A citizen science effort to revive a middle-aged spacecraft has come to a close after the probe's rockets failed to fire.
But there may be life in the old spacecraft yet, says Keith Cowing of space news site NASA Watch, who helped spearhead the rescue effort.
"It's not a zombie, it's not a Flying Dutchman, it just ran out of gas," Cowing says. "The stereo still works and so does the air conditioner."
The International Sun-Earth Explorer 3 (ISEE-3) launched in 1978 as a joint US and European mission to study how the solar wind, a flood of charged particles from the sun, interacts with our planet's magnetic field. It originally orbited at the L1 Lagrange point – a spot between the sun and the Earth where their combined gravitational forces effectively cancel out so smaller objects can hold still.
But in the mid-1980s, ISEE-3 left its home base to orbit the sun and chase comets Giacobini-Zinner and Halley. The spacecraft was supposed to shut down in 1997, but surprisingly, the international Deep Space Network received a signal from it in 2008.
Deep space revival
Cowing and Dennis Wingu of the aerospace firm Skycorp decided to crowdsource a rescue mission to reinstate ISEE-3in its original job. They raised nearly $160,000 in an online crowdfunding campaign, and partnered with NASA to communicate with the craft for the first time in decades on 19 May.
The team hoped to order the craft to fire its engines and return to its orbit near Earth earlier this week. But after a few successful pulses, the craft's thrusters stopped responding.

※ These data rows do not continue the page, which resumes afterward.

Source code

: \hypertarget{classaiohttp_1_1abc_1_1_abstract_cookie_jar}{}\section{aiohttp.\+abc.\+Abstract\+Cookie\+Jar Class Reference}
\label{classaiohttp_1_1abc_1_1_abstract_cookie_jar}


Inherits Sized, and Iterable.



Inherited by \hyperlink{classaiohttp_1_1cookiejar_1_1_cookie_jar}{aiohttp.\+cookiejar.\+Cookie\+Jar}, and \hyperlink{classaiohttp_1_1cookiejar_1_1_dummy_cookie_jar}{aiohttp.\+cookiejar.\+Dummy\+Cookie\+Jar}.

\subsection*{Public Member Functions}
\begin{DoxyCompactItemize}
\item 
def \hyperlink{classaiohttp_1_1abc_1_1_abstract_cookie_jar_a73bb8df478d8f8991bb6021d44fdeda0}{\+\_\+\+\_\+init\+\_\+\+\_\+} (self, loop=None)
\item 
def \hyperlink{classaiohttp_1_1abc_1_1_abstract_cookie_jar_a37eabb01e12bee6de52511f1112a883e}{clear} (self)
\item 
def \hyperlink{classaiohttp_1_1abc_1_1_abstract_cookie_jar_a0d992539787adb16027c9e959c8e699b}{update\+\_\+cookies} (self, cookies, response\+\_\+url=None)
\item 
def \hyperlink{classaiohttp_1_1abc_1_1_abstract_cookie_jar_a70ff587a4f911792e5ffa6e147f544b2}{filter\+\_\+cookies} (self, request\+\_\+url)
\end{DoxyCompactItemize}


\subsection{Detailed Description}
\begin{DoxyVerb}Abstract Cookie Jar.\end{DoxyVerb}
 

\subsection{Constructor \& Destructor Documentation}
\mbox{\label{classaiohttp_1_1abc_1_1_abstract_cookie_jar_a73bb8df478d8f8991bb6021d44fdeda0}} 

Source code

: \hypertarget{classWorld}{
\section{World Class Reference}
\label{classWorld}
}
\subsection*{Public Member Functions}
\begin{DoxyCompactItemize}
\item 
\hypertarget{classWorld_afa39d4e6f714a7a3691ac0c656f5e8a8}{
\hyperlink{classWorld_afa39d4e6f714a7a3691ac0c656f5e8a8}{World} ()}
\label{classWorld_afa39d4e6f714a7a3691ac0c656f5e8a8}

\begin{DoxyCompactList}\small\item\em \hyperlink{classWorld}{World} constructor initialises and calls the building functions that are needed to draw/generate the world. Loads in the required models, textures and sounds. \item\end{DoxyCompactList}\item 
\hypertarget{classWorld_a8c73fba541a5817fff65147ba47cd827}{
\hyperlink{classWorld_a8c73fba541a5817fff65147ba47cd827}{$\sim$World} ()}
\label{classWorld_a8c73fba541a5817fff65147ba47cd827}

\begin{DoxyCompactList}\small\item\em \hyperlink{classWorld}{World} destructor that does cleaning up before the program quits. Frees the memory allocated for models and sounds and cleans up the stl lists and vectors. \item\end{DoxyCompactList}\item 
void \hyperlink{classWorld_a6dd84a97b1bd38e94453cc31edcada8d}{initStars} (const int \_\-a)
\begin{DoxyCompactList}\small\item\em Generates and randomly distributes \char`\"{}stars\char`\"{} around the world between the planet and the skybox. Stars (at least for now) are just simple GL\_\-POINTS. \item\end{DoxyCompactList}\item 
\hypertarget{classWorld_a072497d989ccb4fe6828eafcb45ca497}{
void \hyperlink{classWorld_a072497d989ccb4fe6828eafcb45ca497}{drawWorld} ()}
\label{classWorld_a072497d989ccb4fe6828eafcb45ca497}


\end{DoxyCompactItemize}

"The spacecraft was doing everything we told it to, except there was no fuel, so no oomph," Cowing says. "It was literally the last gasp from the propulsion system."
Nine of the original 13 science instruments still work and are transmitting data on interplanetary magnetic fields and cosmic rays, Cowing says. The solar panels are also working better than expected, and monitoring their health could help inform more modern solar panel designs.
The team is marshalling radio telescopes around the world to keep listening to ISEE-3 as a "citizen science Deep Space Network", Cowing says. And even if the spacecraft's trajectory around the sun, which is uncertain at the moment, takes it out of range, Cowing hopes to try to revive other vintage spacecraft that had been left for dead and use them for citizen science projects.
"We had too much fun with this one not to try it again," he says.